Uniform in length and initially canal like, over the last twenty years we have been attempting to make it a more natural environment. Reed and sedge have been planted and used to pinch and flick the flow and create a few sexy wiggles and lines. Cut back completely the Mill stream is a featureless channel with a silty bottom but pinching and flicking the flow keeps the gravel bed a little cleaner and allows weed to grow where it previously didn't.

As I have previously mentioned we haven't had the water to run the Mill stream for the past three summers as the main river must take precedence and if we were still in the business of grinding flour there may also have been limited supply of bread these past three summers. Of course there is willow to attend to interspersed with some particularly vicious bramble and thorn, and currently I sit chucking up this guff in a haze of TCP that has been dabbed on the many scratches and pricks on all parts of the body, the blackthorn in particular laughs in the face of the toughest chainsaw trouser. It's a steady business as most of the tree work is in the water and wood must be dropped in the river and then pulled out on the other side for introduction to the fire.

We had a second wander about with guns last week. I was a little disappointed at the number of pheasant that were in the parish on our first day. I was aware that despite the best efforts of Otis and myself each day a significant percentage of our birds wandered up to a neighbours block of maize.

Here's one of our neighbour taking pot shots at them as they fly home. Which is fair enough, as he doesn't get much shooting and warming the barrels as twenty or thirty of your neighbour's birds steadily exit stage left out of the side of the drive provided him with some much needed sport.


For whatever reason, we saw many more birds on our maraud through the woods this week. The cold weather earlier in the week had brought quite a few teal into the valley along with fifty odd geese and the occasional woodcock. It's not about the numbers and it's always a fun and relaxing day with a long lunch to finish. Thanks very much to everyone who turned out to worry the wildlife.

If we can all hum the Nina Simone somg "I wish I knew how it would feel to be free" for the next few lines the ambience will be significantly improved.

I have been invited to review a film. Not the current smash about Neil and Christine titled Hamilton, or the new Star Trek feature. It's called "Chalk" and its centred around either the end of a snooker cue, a day in the life of a blackboard or a chalk river, we don't know. But as soon as I have got around to watching the thing and chuck some words together about what I think it is all about I will let you know on here.

And there we have it, almost made it through another year.

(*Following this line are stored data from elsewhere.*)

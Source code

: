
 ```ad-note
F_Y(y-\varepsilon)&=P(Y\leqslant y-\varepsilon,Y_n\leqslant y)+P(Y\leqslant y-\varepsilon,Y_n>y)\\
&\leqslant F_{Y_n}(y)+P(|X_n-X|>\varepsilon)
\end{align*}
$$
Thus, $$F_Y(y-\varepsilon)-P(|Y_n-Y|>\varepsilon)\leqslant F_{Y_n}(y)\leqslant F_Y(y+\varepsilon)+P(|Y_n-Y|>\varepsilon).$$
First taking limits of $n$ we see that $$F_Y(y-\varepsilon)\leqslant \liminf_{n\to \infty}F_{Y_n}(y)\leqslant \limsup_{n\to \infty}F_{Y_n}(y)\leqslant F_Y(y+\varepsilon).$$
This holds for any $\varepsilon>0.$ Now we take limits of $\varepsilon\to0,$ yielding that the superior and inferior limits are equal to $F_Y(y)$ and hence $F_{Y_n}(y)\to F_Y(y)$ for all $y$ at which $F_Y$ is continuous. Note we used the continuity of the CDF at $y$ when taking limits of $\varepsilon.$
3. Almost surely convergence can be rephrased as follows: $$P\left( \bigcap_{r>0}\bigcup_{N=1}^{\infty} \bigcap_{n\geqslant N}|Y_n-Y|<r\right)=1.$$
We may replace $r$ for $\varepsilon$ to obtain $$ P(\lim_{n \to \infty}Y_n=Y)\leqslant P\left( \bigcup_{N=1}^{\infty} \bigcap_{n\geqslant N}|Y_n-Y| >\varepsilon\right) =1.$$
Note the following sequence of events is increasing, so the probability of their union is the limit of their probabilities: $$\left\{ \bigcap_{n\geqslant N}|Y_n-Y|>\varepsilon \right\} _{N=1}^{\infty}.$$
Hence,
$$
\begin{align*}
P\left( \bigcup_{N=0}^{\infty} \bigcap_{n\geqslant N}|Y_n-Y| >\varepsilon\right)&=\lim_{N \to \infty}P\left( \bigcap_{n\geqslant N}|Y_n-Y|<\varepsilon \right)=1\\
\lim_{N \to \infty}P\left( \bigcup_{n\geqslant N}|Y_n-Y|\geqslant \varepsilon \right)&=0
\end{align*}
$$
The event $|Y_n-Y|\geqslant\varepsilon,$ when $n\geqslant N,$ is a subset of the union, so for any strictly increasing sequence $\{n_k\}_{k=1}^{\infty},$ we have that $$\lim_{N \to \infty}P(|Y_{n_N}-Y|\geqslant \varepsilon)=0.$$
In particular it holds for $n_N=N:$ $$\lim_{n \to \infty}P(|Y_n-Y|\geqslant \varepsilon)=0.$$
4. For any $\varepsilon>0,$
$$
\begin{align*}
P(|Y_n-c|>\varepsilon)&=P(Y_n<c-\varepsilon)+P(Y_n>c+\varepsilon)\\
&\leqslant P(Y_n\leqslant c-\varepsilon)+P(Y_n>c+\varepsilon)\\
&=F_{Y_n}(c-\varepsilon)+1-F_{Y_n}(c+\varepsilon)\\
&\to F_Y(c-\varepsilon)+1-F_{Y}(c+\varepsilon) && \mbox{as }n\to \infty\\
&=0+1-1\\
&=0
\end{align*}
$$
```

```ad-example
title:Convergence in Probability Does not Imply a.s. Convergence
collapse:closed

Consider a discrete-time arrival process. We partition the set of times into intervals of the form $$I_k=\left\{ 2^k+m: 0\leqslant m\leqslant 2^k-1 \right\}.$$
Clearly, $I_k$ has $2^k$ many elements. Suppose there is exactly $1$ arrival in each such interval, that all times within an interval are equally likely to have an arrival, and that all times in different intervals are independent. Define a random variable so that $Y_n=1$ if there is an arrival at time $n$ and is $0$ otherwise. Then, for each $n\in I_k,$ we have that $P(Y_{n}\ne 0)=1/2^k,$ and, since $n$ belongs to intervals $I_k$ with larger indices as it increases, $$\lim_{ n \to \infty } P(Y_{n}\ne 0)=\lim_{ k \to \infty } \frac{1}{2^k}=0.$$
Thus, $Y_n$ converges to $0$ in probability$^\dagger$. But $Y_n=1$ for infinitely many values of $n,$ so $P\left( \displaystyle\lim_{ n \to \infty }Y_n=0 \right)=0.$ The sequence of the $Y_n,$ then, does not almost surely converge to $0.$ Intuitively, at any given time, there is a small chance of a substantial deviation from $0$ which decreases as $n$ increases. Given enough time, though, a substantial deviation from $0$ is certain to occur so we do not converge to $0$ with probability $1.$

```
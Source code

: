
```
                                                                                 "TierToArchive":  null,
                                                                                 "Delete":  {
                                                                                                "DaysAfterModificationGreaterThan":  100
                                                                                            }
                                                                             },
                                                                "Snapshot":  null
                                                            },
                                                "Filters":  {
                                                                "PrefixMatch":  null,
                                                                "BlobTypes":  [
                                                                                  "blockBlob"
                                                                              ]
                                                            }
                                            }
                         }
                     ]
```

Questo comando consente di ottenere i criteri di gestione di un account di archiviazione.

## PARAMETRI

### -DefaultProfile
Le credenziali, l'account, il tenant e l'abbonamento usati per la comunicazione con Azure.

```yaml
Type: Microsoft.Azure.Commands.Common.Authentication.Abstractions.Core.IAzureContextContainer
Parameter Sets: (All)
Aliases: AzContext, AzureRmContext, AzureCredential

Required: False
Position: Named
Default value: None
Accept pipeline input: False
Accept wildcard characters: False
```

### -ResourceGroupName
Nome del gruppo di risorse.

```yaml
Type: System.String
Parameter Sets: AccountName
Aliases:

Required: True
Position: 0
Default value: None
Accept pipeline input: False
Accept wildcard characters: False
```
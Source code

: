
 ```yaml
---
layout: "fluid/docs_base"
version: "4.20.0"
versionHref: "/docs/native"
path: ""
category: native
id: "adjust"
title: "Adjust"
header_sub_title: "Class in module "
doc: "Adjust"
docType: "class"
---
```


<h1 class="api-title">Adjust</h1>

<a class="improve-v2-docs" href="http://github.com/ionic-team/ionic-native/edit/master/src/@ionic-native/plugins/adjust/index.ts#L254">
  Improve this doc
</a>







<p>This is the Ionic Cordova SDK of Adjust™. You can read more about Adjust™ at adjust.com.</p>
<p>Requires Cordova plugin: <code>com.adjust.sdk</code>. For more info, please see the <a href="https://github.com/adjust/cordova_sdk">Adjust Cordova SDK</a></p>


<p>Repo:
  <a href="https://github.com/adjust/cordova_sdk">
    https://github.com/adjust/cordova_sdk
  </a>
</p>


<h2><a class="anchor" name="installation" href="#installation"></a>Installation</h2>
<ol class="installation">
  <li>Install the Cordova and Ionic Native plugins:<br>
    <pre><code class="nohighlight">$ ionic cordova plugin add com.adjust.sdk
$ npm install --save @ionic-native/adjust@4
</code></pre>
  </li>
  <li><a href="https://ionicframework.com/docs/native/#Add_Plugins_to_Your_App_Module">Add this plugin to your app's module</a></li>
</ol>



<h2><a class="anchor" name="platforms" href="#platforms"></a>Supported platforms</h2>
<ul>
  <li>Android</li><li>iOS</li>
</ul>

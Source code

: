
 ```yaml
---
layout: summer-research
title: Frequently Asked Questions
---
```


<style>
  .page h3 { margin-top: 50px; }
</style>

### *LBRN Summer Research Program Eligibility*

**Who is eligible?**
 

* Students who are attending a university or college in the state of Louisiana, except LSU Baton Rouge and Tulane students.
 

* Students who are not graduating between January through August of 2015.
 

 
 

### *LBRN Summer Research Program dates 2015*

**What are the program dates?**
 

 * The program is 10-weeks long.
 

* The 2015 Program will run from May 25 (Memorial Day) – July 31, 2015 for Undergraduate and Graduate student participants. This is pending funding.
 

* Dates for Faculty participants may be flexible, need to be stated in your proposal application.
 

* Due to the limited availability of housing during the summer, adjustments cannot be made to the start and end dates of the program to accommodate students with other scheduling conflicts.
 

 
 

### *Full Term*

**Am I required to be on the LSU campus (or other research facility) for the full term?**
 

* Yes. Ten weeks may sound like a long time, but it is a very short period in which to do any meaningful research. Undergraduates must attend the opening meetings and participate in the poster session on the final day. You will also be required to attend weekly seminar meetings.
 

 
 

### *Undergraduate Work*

I don't know how it happened but twenty five years have just passed and Madam and myself will be on our own on Christmas morning for the first time in all that time,

which will be a bit odd,

although the bacon in the sandwiches at breakfast may be a little thicker than the previous twenty five years with a top brand name brown sauce on the table rather than the usual supermarket's own version sauce.

Yes we miss the kids, they are now very grown-ups and goodness how fast does time fly but we must look up and not down and acknowledge the fact that we now eat considerably better cuts of meat than we used to and don't have to share/fight over roast potatoes.

Oh yes, almost forgot,


because no Christmas is complete without them

Happy Christmas everyone and thank you for reading the rubbish that I write.